我々は以下のセミパラメトリックファクターモデルを検討した。
　　y_it = α(z_it) + β(z_it)′f_t + ε_it, 　 i = 1, . . . , N, t = 1, . . . , T, 　　　(1)
ここで f_tは観測されないファクターの K × 1 ベクトル、β(·) は未知のファクターローディング関数の K × 1 ベクトル、α(·) は未知の切片関数、ε_itは共通要因によって説明されない固有要因であり、y_itとz_it――共変量の M × 1 ベクトル――は観測される。我々の主たる論点は、y_itが資産リターンの実現値であり、z_itが事前に定まった資産の特性である（即ち、それらは期間tの当初において既知である）場合におけるクロスセクションの資産の価格付けである。この場合、(1)式は条件付きファクターモデルを表す。それは、同式が、共通ファクターに対する資産リターンのエクスポージャー（即ち β(z_it)）ならびに価格付け誤差（即ち α(z_it)）の時系列変動を捉える、という意味においてである。その2つはともに特性（即ちz_it）の関数である。コクラン（2011）が強調したように、このモデルは実証的な資産価格付けにおいて中心的な位置を占めているが、それは同モデルが、資産リターンを予測する上で特性が果たす役割についての「リスク」と「ミスプライシング」の説明を区別することを潜在的に可能にしているからである。少数のファクターを用いて、数多くの株式特性に含まれる情報をプールし、共通変動を集約することは、実証的な資産価格付けにおいて増殖しているファクターの「動物園を飼い慣らす*2」ことに帰着するであろう。その際の課題は3つある。第一に、共通ファクターf_tの正体は未知である。というのは、ファクターは潜在的なものだからである。第二に、アルファ関数とベータ関数の関数形もまた一般的に未知である。最後に、クロスセクションの次元Nはサンプルの時系列の長さTよりもかなり大きいのが普通である。そのため、ファクター分析の標準的なツールは適用できなくなる。特に、条件付き共分散が時変的な場合はそうである。

特性とリスクというと「ノーベル賞受賞研究におけるファーマとシラーの対立点 - himaginary’s diary」で紹介したダニエル＝ティットマンとファーマ＝フレンチの論争を想起するが、この点について論文では以下のように述べている。

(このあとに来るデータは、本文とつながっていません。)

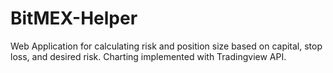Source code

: # BitMEX-Helper
Web Application for calculating risk and position size based on capital, stop loss, and desired risk. Charting implemented with Tradingview API.
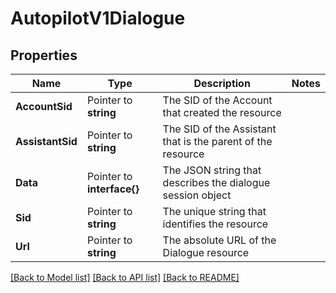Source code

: # AutopilotV1Dialogue

## Properties

Name | Type | Description | Notes
------------ | ------------- | ------------- | -------------
**AccountSid** | Pointer to **string** | The SID of the Account that created the resource |
**AssistantSid** | Pointer to **string** | The SID of the Assistant that is the parent of the resource |
**Data** | Pointer to **interface{}** | The JSON string that describes the dialogue session object |
**Sid** | Pointer to **string** | The unique string that identifies the resource |
**Url** | Pointer to **string** | The absolute URL of the Dialogue resource |

[[Back to Model list]](../README.md#documentation-for-models) [[Back to API list]](../README.md#documentation-for-api-endpoints) [[Back to README]](../README.md)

While some of the factor models have an explicit justification based on economic theory, many implicitly rely on the idea that factors capture common variation in portfolio returns, thus appealing to arbitrage pricing theory and its extensions (Ross, 1976; Chamberlain and Rothschild, 1982; Connor and Korajczyk, 1986, 1988). Since implementing the latter requires knowledge of the conditional covariance matrix of returns, which is infeasible to estimate when N is larger than T, most studies rely on stock characteristics to proxy for (imperfectly measured) factor exposures. However, this makes distinguishing between the two types of explanations virtually impossible, as exemplified by the “characteristics versus covariances” debate (Daniel and Titman, 1997). Our method is perfectly suited for resolving this debate, since it allows characteristics to simultaneously appear in both pricing errors and conditional covariances with unobserved common factors, which they also help recover.
（拙訳）
ファクターモデルの中には経済理論に基づく明示的な正当化を備えたものもあるが、多くは、ファクターがポートフォリオのリターンの共通変動を捉えるという考えに暗黙裡に依拠しており、従って裁定価格理論やその拡張版に訴求することになる（Ross, 1976; Chamberlain and Rothschild, 1982; Connor and Korajczyk, 1986, 1988）。後者を実装するためにはリターンの条件付き共分散行列を知っていることが要求されるが、NがTより大きい時にはそれは推計不可能であるため、大半の研究はファクターエクスポージャーの（不完全に測定された）代理変数として株式特性に頼ることになる。しかしそのことは、「特性対共分散」議論（Daniel and Titman, 1997）で例証されたように、2種類の説明を区別することを事実上不可能にしてしまう。我々の手法は、価格付け誤差と、観測されない共通ファクターとの条件付き共分散の両方に特性が同時に現れることを許容するため、この議論を解決するのに完全に適している。特性は、観測されない共通ファクターを導出する助けともなる。

*1:cf. Sieve estimator - Wikipedia。本ブログで紹介した研究ではここやここで言及されている。

*2:cf. 高次元のファクターモデルとファクター動物園 - himaginary’s diary。